» **Record set**:
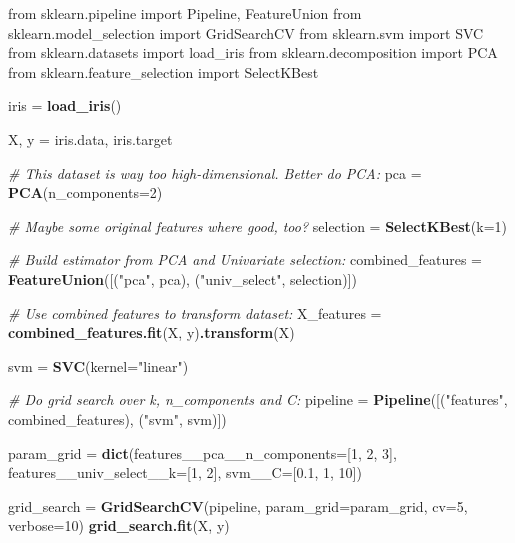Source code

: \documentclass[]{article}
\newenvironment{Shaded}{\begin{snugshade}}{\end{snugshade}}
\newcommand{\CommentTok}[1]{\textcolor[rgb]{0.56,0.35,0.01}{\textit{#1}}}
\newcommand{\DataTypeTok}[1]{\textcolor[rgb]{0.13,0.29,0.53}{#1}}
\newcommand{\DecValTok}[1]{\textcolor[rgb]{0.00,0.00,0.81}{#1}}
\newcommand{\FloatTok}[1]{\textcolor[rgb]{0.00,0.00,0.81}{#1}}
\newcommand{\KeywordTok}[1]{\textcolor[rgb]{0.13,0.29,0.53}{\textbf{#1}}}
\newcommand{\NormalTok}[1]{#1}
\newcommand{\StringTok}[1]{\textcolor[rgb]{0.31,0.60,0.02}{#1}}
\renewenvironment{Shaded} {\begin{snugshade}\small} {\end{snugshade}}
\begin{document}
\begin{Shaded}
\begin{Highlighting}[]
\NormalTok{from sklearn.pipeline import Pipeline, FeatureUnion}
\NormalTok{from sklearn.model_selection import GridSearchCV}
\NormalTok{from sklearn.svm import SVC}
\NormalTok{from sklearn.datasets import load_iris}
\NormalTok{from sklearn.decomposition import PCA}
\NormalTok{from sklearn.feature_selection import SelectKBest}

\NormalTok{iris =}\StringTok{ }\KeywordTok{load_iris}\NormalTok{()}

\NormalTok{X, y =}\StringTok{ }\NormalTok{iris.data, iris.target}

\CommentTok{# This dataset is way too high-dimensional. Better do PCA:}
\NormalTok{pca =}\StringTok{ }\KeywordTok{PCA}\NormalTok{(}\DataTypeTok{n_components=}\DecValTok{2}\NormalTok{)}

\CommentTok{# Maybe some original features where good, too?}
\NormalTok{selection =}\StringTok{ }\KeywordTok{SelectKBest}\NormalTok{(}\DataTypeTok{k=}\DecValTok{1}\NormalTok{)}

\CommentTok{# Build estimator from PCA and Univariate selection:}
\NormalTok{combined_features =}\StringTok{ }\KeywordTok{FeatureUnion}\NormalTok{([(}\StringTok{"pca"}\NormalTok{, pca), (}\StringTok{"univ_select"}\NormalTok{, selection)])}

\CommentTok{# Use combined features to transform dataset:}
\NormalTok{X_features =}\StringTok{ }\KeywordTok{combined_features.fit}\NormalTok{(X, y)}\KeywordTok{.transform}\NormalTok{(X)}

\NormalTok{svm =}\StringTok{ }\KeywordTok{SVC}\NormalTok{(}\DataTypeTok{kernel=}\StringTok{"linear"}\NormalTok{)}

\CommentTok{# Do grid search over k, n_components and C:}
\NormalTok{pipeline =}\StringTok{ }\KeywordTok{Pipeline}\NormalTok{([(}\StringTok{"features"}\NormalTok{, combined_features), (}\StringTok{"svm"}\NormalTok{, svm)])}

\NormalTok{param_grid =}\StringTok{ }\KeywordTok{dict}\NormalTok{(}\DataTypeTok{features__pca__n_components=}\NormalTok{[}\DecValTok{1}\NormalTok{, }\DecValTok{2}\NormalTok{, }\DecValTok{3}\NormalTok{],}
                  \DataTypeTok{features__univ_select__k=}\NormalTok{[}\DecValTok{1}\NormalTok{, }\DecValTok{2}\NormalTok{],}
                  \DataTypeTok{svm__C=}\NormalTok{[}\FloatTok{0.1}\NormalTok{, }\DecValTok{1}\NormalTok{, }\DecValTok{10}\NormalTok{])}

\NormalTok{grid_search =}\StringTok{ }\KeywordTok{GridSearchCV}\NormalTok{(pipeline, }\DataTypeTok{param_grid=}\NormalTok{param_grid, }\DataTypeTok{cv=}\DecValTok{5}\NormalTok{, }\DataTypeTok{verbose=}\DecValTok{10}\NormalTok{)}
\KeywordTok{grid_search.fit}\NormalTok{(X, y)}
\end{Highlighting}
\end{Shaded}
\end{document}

» **What is needed**:
Report, from the entries above, each line where "sklearn" is found.

» **Expected answer**:
\NormalTok{from sklearn.pipeline import Pipeline, FeatureUnion}
\NormalTok{from sklearn.model_selection import GridSearchCV}
\NormalTok{from sklearn.svm import SVC}
\NormalTok{from sklearn.datasets import load_iris}
\NormalTok{from sklearn.decomposition import PCA}
\NormalTok{from sklearn.feature_selection import SelectKBest}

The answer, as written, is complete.